** Problem to solve **
Reproduce the records below exactly as they are written.

====================

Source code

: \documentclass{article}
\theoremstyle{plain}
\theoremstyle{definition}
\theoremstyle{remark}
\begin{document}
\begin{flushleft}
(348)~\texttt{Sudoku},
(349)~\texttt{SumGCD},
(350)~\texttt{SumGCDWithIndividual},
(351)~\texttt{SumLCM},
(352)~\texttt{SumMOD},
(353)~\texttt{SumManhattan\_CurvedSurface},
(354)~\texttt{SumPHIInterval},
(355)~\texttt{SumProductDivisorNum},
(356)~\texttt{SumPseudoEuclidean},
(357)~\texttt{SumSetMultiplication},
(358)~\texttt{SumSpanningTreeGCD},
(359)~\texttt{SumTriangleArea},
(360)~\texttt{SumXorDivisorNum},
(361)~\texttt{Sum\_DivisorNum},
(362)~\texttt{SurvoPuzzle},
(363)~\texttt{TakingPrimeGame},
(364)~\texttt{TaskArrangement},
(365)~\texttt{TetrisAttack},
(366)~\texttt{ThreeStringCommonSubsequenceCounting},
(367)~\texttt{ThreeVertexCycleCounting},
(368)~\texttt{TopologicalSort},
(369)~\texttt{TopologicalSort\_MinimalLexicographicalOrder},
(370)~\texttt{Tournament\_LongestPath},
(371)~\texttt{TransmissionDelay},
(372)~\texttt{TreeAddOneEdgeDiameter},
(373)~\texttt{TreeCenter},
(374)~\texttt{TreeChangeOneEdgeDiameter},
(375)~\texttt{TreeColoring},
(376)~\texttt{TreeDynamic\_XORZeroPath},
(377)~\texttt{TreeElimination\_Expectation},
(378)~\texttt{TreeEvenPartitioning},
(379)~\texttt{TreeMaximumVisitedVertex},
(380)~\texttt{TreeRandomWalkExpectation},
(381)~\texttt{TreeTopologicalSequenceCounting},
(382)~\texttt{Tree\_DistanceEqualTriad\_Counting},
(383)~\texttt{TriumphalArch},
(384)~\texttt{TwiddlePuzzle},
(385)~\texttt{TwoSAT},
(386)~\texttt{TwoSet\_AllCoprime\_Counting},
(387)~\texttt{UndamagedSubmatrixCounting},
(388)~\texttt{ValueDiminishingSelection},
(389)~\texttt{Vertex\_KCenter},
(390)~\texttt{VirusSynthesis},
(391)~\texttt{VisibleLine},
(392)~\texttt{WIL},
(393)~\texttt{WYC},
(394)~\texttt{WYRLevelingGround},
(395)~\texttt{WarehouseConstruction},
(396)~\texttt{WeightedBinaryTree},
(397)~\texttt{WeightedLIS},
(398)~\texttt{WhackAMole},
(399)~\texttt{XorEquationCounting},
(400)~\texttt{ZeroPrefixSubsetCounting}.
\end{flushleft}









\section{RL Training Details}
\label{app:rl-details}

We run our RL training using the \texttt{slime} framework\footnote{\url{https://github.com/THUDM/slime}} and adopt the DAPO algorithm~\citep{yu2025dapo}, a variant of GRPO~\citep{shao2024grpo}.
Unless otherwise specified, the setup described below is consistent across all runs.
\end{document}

====================

** Your response **
Source code

: \documentclass{article}
\theoremstyle{plain}
\theoremstyle{definition}
\theoremstyle{remark}
\begin{document}
\begin{flushleft}
(348)~\texttt{Sudoku},
(349)~\texttt{SumGCD},
(350)~\texttt{SumGCDWithIndividual},
(351)~\texttt{SumLCM},
(352)~\texttt{SumMOD},
(353)~\texttt{SumManhattan\_CurvedSurface},
(354)~\texttt{SumPHIInterval},
(355)~\texttt{SumProductDivisorNum},
(356)~\texttt{SumPseudoEuclidean},
(357)~\texttt{SumSetMultiplication},
(358)~\texttt{SumSpanningTreeGCD},
(359)~\texttt{SumTriangleArea},
(360)~\texttt{SumXorDivisorNum},
(361)~\texttt{Sum\_DivisorNum},
(362)~\texttt{SurvoPuzzle},
(363)~\texttt{TakingPrimeGame},
(364)~\texttt{TaskArrangement},
(365)~\texttt{TetrisAttack},
(366)~\texttt{ThreeStringCommonSubsequenceCounting},
(367)~\texttt{ThreeVertexCycleCounting},
(368)~\texttt{TopologicalSort},
(369)~\texttt{TopologicalSort\_MinimalLexicographicalOrder},
(370)~\texttt{Tournament\_LongestPath},
(371)~\texttt{TransmissionDelay},
(372)~\texttt{TreeAddOneEdgeDiameter},
(373)~\texttt{TreeCenter},
(374)~\texttt{TreeChangeOneEdgeDiameter},
(375)~\texttt{TreeColoring},
(376)~\texttt{TreeDynamic\_XORZeroPath},
(377)~\texttt{TreeElimination\_Expectation},
(378)~\texttt{TreeEvenPartitioning},
(379)~\texttt{TreeMaximumVisitedVertex},
(380)~\texttt{TreeRandomWalkExpectation},
(381)~\texttt{TreeTopologicalSequenceCounting},
(382)~\texttt{Tree\_DistanceEqualTriad\_Counting},
(383)~\texttt{TriumphalArch},
(384)~\texttt{TwiddlePuzzle},
(385)~\texttt{TwoSAT},
(386)~\texttt{TwoSet\_AllCoprime\_Counting},
(387)~\texttt{UndamagedSubmatrixCounting},
(388)~\texttt{ValueDiminishingSelection},
(389)~\texttt{Vertex\_KCenter},
(390)~\texttt{VirusSynthesis},
(391)~\texttt{VisibleLine},
(392)~\texttt{WIL},
(393)~\texttt{WYC},
(394)~\texttt{WYRLevelingGround},
(395)~\texttt{WarehouseConstruction},
(396)~\texttt{WeightedBinaryTree},
(397)~\texttt{WeightedLIS},
(398)~\texttt{WhackAMole},
(399)~\texttt{XorEquationCounting},
(400)~\texttt{ZeroPrefixSubsetCounting}.
\end{flushleft}









\section{RL Training Details}
\label{app:rl-details}

We run our RL training using the \texttt{slime} framework\footnote{\url{https://github.com/THUDM/slime}} and adopt the DAPO algorithm~\citep{yu2025dapo}, a variant of GRPO~\citep{shao2024grpo}.
Unless otherwise specified, the setup described below is consistent across all runs.
\end{document}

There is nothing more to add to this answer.